Would it work on Nostr events stored on relays?
Discussion
nostr events are addressed the same way, by the event id, which is a hash
it's even something i thought about doing - creating a layer 2 that uses blossom with the ids as the ids... the only tricky part is that blossom expects that to be the whole event but the thing that makes the hash is missing the signature, and the signature then has to be added but it can't be part of what is referred to by the content, it has to be attached to it (this is how i implement the event store on realy)
probably a simple extension to blossom could be suggested where you can provide an npub and signature adjunct to the file being identified by the hash, but this is precisely the point you are digging at - what about we just use nostr event format... i mean, can store arbitrary sizes with the small limitation of using 6 bits per byte as base64 encoding, this is a limitation of json
how it's actually stored, can be entirely different, it can be binary encoded, or you can mess with it and use json for the metadata and then attach giant blobs of binary to the end and store that against a key in a key value store
if i were to say how i would prefer to do it - you'd have pubkey/sig/blob
you could search the events by pubkey and blob hash and verify their authenticity with the sig
i could so easily make a badger based store that can do this on a http endpoint with an api for "by blob" and "by pubkey"
this is the thing
the nostr event structure is practically a file metadata... even gives you arbitrary tags to add extra things to filter it with
like nostr:npub12262qa4uhw7u8gdwlgmntqtv7aye8vdcmvszkqwgs0zchel6mz7s6cgrkj the biggest problem with the filter query protocol is the lack of pagination
i could even think of a way to fix this by adding a new envelope type that connects to a query cache
so, you send query, the relay scans for matches, and assembles a cache item, which contains all of the matching event IDs plus the filter in a queue item
this item is stored in a circular buffer so when the buffer is full, the oldest ones are dropped to make room for the new ones
in addition, to be clear, the event IDs are already indexed to a monotonic index value in the database, so it's not very big amounts of data, each event in the result is simply an 8 byte (or like fiatjaf used, 4 byte) serial number and done
i used 8 byte because i think 4 billion records is not very much when average size is around 700bytes
the biggest problem with all of this is encoding
JSON makes binary data somewhat expensive to store, because you have to use base64 and even though you can use unicode i don't know of a scheme that leverages unicode to improve the ratio from 6 of 8 bits per byte of data to probably very close to 8 of 8
TLVs are a very nice format for this kind of thing, so you have type code, then a blob length, and then the data, and the type code can be human readable and so can the length value, probably you just need some kind of separator between them... think like a tags, but instead of kind/pubkey/d-tag it's like, 4 character magics and decimal size values: JPEG:1000020:
Do you mean git blob hash?
That was nostr:nprofile1qqs8qy3p9qnnhhq847d7wujl5hztcr7pg6rxhmpc63pkphztcmxp3wgpz9mhxue69uhkummnw3ezuamfdejj7qgmwaehxw309a6xsetxdaex2um59ehx7um5wgcjucm0d5hsz9nhwden5te0dehhxarjv4kxjar9wvhx7un89uqaujaz original NIP-62 idea, but it got slapped down because everyone wanted the commit content in events. And now they're creating Blossom blobs that are copies of the git blobs, or something.

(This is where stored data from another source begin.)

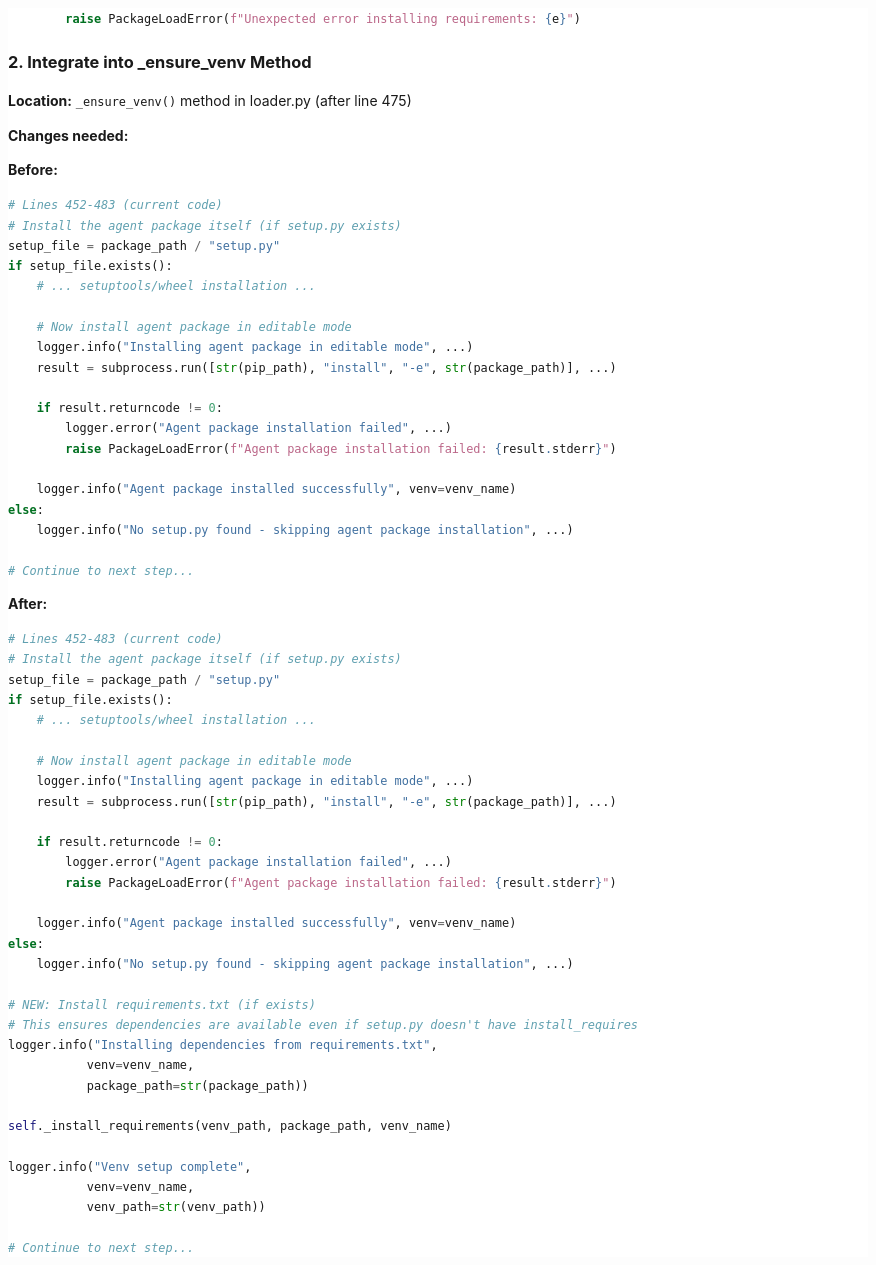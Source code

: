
```python
        raise PackageLoadError(f"Unexpected error installing requirements: {e}")
```

### 2. Integrate into _ensure_venv Method

**Location:** `_ensure_venv()` method in loader.py (after line 475)

**Changes needed:**

**Before:**
```python
# Lines 452-483 (current code)
# Install the agent package itself (if setup.py exists)
setup_file = package_path / "setup.py"
if setup_file.exists():
    # ... setuptools/wheel installation ...

    # Now install agent package in editable mode
    logger.info("Installing agent package in editable mode", ...)
    result = subprocess.run([str(pip_path), "install", "-e", str(package_path)], ...)

    if result.returncode != 0:
        logger.error("Agent package installation failed", ...)
        raise PackageLoadError(f"Agent package installation failed: {result.stderr}")

    logger.info("Agent package installed successfully", venv=venv_name)
else:
    logger.info("No setup.py found - skipping agent package installation", ...)

# Continue to next step...
```

**After:**
```python
# Lines 452-483 (current code)
# Install the agent package itself (if setup.py exists)
setup_file = package_path / "setup.py"
if setup_file.exists():
    # ... setuptools/wheel installation ...

    # Now install agent package in editable mode
    logger.info("Installing agent package in editable mode", ...)
    result = subprocess.run([str(pip_path), "install", "-e", str(package_path)], ...)

    if result.returncode != 0:
        logger.error("Agent package installation failed", ...)
        raise PackageLoadError(f"Agent package installation failed: {result.stderr}")

    logger.info("Agent package installed successfully", venv=venv_name)
else:
    logger.info("No setup.py found - skipping agent package installation", ...)

# NEW: Install requirements.txt (if exists)
# This ensures dependencies are available even if setup.py doesn't have install_requires
logger.info("Installing dependencies from requirements.txt",
           venv=venv_name,
           package_path=str(package_path))

self._install_requirements(venv_path, package_path, venv_name)

logger.info("Venv setup complete",
           venv=venv_name,
           venv_path=str(venv_path))

# Continue to next step...
```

yeah, i think the commit hash in the events and that refers to a blob hash that is stored in blossom is the way to go
the thing is that i don't think Git uses sha256, so you'd have to have a variant of blossom that uses whatever hash it is... md5? idk 😕
git seriously needs to be upgraded as a protocol, to be honest... it was SHA1, i remember now...
SHA256 is already supported
ok so that means that you can store the nodes in events and refer to blobs to fetch them
blossom imo as a protocol is garbage, as it tries to consolidate management (upload/delete/list) with retrieval of blobs
it is a big pain in the ass for scaling, look at any service and you will see cdn domains are separate from upload
blossom also makes no attempt to allow media optimization, and I believe it is an acceptable tradeoff to sacrifice integrity for reduced data usage if you can turn it off as needed
blobs should be identified by nostr event IDs, meaning you get metadata for free, and if a user wants their blob gone, they can issue a delete event and send it to all hosts
rehosting content becomes an explicit action
Yeah because it doesn't make sense to rebuild git servers from scratch out of Nostr events when we already have git servers.
I like nostr:nprofile1qqsyeqqz27jc32pgf8gynqtu90d2mxztykj94k0kmttxu37nk3lrktcpz9mhxue69uhkummnw3ezuamfdejj7qg3waehxw309ahx7um5wghxcctwvshsz9nhwden5te0d4kx26m49eex2ctv0yhxcmmv9ume3twc idea of using ephemeral events, but I'd maybe do it a bit differently.
Yeah ephemeral events for synchronizing state is a good use of Nostr's event-driven nature.